(Dataset entries)

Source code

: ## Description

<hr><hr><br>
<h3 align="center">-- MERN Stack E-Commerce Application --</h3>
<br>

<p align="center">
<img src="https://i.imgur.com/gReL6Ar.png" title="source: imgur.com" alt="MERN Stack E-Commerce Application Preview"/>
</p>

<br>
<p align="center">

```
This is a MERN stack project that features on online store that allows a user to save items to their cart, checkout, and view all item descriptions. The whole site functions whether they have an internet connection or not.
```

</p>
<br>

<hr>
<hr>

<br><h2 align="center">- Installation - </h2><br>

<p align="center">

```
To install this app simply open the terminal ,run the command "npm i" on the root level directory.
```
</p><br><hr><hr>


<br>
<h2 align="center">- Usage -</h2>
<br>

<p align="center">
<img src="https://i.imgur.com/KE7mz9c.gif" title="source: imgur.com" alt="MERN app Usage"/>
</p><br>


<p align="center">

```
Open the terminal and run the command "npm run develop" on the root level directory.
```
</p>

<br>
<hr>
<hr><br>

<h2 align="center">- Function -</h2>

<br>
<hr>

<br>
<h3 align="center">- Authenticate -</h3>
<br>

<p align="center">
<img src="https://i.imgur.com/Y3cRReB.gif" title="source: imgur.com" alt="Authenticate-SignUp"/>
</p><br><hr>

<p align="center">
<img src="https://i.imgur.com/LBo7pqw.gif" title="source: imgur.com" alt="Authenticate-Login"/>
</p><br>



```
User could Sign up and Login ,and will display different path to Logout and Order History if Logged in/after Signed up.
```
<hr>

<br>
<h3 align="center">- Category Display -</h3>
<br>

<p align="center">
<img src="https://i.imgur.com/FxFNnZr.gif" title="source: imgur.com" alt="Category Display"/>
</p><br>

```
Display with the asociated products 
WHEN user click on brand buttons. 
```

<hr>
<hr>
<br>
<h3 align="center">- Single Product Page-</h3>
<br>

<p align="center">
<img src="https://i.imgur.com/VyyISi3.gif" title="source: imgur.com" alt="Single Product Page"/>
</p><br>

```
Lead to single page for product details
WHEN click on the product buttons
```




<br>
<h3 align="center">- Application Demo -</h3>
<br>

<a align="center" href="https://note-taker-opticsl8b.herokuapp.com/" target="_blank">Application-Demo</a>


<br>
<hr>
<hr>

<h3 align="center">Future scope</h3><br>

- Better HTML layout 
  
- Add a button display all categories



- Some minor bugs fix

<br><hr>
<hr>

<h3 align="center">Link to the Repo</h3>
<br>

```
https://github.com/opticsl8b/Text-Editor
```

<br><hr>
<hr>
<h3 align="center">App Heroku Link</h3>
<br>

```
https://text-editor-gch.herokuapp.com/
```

* * *

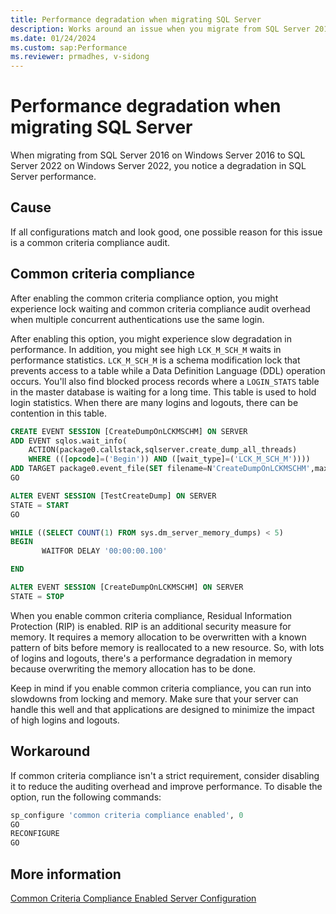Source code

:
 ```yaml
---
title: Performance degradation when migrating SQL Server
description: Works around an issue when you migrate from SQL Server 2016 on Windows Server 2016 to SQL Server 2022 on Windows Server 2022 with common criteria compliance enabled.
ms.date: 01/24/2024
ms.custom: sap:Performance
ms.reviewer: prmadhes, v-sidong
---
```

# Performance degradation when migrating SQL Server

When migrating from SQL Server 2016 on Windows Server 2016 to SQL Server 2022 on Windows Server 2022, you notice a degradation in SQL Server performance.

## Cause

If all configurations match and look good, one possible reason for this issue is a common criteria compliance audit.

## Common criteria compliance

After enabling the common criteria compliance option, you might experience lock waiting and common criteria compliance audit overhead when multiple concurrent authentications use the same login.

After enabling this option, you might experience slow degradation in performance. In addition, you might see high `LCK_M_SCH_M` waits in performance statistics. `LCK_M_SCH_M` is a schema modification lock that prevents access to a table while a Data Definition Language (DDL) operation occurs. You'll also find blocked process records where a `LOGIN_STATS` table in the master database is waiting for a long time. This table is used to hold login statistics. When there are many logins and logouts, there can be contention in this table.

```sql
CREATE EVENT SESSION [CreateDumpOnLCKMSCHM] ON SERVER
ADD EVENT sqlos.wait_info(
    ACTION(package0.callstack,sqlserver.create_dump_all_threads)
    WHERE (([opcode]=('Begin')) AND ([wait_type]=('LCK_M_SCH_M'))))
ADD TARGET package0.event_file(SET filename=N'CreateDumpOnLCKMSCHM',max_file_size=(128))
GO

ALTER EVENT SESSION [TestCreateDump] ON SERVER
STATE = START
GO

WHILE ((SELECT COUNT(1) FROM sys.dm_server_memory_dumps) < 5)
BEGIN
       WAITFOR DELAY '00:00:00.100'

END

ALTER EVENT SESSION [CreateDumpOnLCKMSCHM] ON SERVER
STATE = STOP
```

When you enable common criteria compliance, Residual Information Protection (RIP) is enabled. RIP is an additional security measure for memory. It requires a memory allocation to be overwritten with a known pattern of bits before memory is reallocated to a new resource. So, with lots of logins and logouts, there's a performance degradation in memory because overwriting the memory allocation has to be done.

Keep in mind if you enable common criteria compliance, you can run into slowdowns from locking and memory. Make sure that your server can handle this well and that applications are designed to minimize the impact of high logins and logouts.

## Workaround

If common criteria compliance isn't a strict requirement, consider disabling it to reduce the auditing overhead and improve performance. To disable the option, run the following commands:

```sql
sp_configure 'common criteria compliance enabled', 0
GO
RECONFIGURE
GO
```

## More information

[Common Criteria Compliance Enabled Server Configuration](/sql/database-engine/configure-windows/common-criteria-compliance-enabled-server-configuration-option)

INSTRUCTIONS TO FOLLOW
Which lines in the data above hold the string "overhead"? Return each of them.

FINAL ANSWER
After enabling the common criteria compliance option, you might experience lock waiting and common criteria compliance audit overhead when multiple concurrent authentications use the same login.
If common criteria compliance isn't a strict requirement, consider disabling it to reduce the auditing overhead and improve performance. To disable the option, run the following commands:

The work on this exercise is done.